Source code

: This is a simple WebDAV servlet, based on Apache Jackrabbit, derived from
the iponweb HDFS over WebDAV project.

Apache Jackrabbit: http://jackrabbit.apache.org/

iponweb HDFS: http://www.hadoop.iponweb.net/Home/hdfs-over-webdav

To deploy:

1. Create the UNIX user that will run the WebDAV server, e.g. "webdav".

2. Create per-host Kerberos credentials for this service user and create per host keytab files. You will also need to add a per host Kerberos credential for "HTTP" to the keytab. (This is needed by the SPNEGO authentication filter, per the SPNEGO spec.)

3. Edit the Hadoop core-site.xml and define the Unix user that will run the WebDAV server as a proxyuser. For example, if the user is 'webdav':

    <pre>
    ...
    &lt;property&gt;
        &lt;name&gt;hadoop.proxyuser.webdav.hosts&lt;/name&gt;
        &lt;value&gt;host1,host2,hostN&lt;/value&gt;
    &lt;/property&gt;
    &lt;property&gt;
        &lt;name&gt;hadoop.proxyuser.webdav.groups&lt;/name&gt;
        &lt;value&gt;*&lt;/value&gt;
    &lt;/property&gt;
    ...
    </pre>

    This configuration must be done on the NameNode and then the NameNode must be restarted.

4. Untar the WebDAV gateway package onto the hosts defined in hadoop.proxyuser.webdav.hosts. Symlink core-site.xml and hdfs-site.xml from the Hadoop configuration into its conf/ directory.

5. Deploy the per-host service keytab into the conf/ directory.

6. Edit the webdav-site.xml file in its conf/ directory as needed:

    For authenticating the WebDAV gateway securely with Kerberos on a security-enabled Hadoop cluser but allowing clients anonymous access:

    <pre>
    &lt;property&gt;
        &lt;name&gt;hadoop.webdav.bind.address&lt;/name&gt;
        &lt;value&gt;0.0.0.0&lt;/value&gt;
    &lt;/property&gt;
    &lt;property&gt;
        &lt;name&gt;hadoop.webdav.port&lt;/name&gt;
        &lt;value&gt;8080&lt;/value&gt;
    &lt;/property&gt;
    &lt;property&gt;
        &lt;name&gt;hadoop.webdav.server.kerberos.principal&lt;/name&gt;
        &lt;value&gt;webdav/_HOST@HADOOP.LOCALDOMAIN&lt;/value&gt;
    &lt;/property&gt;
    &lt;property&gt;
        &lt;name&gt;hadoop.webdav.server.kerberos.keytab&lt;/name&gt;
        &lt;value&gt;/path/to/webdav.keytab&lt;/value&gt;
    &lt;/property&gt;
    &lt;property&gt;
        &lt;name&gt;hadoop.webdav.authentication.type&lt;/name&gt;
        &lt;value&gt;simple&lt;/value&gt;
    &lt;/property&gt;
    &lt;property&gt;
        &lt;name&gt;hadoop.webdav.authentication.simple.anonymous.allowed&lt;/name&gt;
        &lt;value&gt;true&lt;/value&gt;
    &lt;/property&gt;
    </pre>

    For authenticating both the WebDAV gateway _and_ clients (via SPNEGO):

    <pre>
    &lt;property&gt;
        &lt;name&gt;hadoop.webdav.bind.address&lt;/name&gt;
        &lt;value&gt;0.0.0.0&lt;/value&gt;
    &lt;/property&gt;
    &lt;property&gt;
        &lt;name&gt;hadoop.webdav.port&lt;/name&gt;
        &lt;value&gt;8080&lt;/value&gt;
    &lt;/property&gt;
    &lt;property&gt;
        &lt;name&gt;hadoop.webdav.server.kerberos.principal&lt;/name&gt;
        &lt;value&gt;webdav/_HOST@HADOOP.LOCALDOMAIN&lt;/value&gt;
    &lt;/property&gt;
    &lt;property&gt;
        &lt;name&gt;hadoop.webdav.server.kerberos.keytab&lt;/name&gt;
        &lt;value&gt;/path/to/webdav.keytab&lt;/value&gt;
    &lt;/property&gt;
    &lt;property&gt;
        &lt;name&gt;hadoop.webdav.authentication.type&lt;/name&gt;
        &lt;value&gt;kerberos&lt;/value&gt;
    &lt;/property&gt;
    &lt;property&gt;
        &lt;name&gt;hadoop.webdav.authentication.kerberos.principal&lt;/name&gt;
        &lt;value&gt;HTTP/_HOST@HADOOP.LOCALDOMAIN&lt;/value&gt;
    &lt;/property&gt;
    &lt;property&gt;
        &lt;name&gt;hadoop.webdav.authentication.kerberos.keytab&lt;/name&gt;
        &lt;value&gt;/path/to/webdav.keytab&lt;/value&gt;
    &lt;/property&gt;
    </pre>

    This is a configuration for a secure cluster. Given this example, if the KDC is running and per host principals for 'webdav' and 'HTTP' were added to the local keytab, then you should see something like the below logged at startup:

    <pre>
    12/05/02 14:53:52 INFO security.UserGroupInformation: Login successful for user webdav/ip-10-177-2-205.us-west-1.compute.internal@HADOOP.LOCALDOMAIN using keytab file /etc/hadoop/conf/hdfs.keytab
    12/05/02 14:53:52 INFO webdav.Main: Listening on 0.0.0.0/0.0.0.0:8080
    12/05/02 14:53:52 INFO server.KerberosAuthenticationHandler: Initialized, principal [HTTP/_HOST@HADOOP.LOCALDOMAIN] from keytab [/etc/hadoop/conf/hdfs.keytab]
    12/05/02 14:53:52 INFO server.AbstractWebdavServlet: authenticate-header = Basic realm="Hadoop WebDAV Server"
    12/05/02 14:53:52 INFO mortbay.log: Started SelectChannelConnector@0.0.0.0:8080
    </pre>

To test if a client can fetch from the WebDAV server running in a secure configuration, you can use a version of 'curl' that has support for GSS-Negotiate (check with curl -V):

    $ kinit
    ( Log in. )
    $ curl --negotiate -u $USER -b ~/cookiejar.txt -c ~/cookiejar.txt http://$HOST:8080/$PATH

WHAT TO DO ▸ Return the material exactly as it stands above, but only from its first line to the line containing "This configuration must", both ends included.

TASK RESULT ▸
Source code

: This is a simple WebDAV servlet, based on Apache Jackrabbit, derived from
the iponweb HDFS over WebDAV project.

Apache Jackrabbit: http://jackrabbit.apache.org/

iponweb HDFS: http://www.hadoop.iponweb.net/Home/hdfs-over-webdav

To deploy:

1. Create the UNIX user that will run the WebDAV server, e.g. "webdav".

2. Create per-host Kerberos credentials for this service user and create per host keytab files. You will also need to add a per host Kerberos credential for "HTTP" to the keytab. (This is needed by the SPNEGO authentication filter, per the SPNEGO spec.)

3. Edit the Hadoop core-site.xml and define the Unix user that will run the WebDAV server as a proxyuser. For example, if the user is 'webdav':

    <pre>
    ...
    &lt;property&gt;
        &lt;name&gt;hadoop.proxyuser.webdav.hosts&lt;/name&gt;
        &lt;value&gt;host1,host2,hostN&lt;/value&gt;
    &lt;/property&gt;
    &lt;property&gt;
        &lt;name&gt;hadoop.proxyuser.webdav.groups&lt;/name&gt;
        &lt;value&gt;*&lt;/value&gt;
    &lt;/property&gt;
    ...
    </pre>

    This configuration must be done on the NameNode and then the NameNode must be restarted.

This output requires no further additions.